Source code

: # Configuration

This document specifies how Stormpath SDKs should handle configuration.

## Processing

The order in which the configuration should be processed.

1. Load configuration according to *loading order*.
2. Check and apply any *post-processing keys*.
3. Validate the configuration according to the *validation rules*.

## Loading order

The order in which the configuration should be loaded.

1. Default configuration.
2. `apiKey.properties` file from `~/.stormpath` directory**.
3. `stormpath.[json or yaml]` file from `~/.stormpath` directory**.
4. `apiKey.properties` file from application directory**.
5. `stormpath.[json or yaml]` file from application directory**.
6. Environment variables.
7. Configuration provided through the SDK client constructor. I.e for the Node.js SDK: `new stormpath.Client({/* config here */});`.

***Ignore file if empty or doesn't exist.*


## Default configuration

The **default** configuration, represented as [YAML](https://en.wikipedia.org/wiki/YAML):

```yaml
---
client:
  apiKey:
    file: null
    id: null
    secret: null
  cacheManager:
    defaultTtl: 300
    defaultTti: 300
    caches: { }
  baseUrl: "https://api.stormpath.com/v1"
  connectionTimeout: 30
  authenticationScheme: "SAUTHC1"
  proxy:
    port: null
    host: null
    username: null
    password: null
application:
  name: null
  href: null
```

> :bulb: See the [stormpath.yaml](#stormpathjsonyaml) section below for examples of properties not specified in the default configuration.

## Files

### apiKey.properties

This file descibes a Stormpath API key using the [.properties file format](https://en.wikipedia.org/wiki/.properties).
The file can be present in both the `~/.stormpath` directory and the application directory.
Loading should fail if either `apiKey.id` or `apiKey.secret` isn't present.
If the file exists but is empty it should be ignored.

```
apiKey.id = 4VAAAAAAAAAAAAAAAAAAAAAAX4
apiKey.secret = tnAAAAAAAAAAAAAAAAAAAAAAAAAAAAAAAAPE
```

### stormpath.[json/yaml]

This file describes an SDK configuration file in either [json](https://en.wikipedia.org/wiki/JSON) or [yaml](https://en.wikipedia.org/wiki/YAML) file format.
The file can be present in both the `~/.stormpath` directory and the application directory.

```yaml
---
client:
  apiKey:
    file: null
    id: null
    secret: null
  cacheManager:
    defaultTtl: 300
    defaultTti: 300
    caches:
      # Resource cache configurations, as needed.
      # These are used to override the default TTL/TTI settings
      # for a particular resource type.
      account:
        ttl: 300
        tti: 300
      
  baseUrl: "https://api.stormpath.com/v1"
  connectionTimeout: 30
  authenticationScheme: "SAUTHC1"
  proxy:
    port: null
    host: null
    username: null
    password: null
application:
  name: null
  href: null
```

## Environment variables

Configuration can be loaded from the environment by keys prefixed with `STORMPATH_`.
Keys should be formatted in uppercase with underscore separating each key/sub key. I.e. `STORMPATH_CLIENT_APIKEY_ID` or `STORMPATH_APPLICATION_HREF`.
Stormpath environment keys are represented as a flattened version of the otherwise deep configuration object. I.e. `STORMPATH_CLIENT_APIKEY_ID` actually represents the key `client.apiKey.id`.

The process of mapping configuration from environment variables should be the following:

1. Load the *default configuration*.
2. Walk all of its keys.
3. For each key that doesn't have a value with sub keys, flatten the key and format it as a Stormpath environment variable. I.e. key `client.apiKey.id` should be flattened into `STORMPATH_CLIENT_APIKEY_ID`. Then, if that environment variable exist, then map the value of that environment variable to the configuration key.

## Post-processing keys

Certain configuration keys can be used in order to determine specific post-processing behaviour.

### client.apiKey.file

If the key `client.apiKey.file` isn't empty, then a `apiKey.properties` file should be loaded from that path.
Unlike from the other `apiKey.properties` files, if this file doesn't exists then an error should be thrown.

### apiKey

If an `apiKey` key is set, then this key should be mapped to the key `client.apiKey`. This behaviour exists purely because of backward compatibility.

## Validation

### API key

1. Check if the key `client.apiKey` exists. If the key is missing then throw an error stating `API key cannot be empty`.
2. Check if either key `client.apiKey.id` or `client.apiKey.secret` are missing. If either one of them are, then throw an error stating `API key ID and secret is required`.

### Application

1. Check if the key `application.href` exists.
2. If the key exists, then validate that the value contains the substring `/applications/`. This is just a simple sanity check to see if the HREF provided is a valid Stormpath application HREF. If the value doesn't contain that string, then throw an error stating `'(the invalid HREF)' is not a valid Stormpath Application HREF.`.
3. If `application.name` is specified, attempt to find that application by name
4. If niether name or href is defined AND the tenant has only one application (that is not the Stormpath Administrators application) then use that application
______
**Exercise brief:**
Scan the entries for lines holding the string "doesn", then copy every one of them.

**Result:**
***Ignore file if empty or doesn't exist.*
3. For each key that doesn't have a value with sub keys, flatten the key and format it as a Stormpath environment variable. I.e. key `client.apiKey.id` should be flattened into `STORMPATH_CLIENT_APIKEY_ID`. Then, if that environment variable exist, then map the value of that environment variable to the configuration key.
Unlike from the other `apiKey.properties` files, if this file doesn't exists then an error should be thrown.
2. If the key exists, then validate that the value contains the substring `/applications/`. This is just a simple sanity check to see if the HREF provided is a valid Stormpath application HREF. If the value doesn't contain that string, then throw an error stating `'(the invalid HREF)' is not a valid Stormpath Application HREF.`.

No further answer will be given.